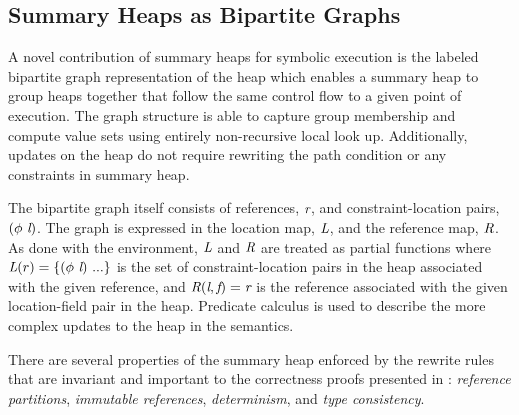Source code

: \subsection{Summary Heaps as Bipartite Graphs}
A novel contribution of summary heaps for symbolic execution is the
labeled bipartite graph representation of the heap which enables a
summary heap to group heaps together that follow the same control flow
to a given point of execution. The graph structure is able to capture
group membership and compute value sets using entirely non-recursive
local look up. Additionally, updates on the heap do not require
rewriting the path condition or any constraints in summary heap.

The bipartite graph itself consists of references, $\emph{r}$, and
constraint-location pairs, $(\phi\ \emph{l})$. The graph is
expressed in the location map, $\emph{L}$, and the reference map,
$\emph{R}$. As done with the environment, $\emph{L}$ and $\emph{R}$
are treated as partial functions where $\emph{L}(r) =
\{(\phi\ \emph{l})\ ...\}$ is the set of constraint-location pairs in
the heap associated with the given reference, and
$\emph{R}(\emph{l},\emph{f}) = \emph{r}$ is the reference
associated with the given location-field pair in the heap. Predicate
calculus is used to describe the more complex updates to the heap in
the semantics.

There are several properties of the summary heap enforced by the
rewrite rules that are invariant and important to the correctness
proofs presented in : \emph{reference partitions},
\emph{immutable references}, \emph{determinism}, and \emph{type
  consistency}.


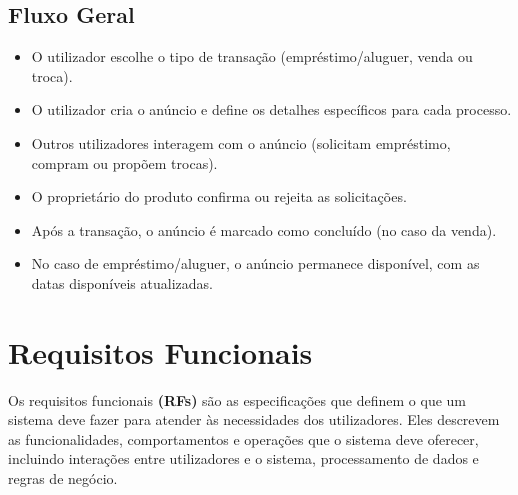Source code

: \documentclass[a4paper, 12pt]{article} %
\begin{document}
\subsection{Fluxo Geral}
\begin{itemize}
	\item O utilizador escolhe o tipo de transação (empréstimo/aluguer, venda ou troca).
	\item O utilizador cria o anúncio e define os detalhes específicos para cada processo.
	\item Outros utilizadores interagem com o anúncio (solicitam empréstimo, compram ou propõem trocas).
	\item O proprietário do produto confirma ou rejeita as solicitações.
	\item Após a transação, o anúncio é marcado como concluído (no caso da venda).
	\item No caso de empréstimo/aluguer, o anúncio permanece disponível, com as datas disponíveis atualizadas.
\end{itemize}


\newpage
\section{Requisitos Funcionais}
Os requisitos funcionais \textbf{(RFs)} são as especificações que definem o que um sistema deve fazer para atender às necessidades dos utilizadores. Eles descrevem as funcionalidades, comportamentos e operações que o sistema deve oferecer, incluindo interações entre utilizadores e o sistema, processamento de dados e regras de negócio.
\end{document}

___

Except for the pictures, please retype the listing above exactly.

Answer to the problem:
Source code

: \subsection{Summary Heaps as Bipartite Graphs}
A novel contribution of summary heaps for symbolic execution is the
labeled bipartite graph representation of the heap which enables a
summary heap to group heaps together that follow the same control flow
to a given point of execution. The graph structure is able to capture
group membership and compute value sets using entirely non-recursive
local look up. Additionally, updates on the heap do not require
rewriting the path condition or any constraints in summary heap.

The bipartite graph itself consists of references, $\emph{r}$, and
constraint-location pairs, $(\phi\ \emph{l})$. The graph is
expressed in the location map, $\emph{L}$, and the reference map,
$\emph{R}$. As done with the environment, $\emph{L}$ and $\emph{R}$
are treated as partial functions where $\emph{L}(r) =
\{(\phi\ \emph{l})\ ...\}$ is the set of constraint-location pairs in
the heap associated with the given reference, and
$\emph{R}(\emph{l},\emph{f}) = \emph{r}$ is the reference
associated with the given location-field pair in the heap. Predicate
calculus is used to describe the more complex updates to the heap in
the semantics.

There are several properties of the summary heap enforced by the
rewrite rules that are invariant and important to the correctness
proofs presented in : \emph{reference partitions},
\emph{immutable references}, \emph{determinism}, and \emph{type
  consistency}.


Source code

: \documentclass[a4paper, 12pt]{article} %
\begin{document}
\subsection{Fluxo Geral}
\begin{itemize}
	\item O utilizador escolhe o tipo de transação (empréstimo/aluguer, venda ou troca).
	\item O utilizador cria o anúncio e define os detalhes específicos para cada processo.
	\item Outros utilizadores interagem com o anúncio (solicitam empréstimo, compram ou propõem trocas).
	\item O proprietário do produto confirma ou rejeita as solicitações.
	\item Após a transação, o anúncio é marcado como concluído (no caso da venda).
	\item No caso de empréstimo/aluguer, o anúncio permanece disponível, com as datas disponíveis atualizadas.
\end{itemize}


\newpage
\section{Requisitos Funcionais}
Os requisitos funcionais \textbf{(RFs)} são as especificações que definem o que um sistema deve fazer para atender às necessidades dos utilizadores. Eles descrevem as funcionalidades, comportamentos e operações que o sistema deve oferecer, incluindo interações entre utilizadores e o sistema, processamento de dados e regras de negócio.
\end{document}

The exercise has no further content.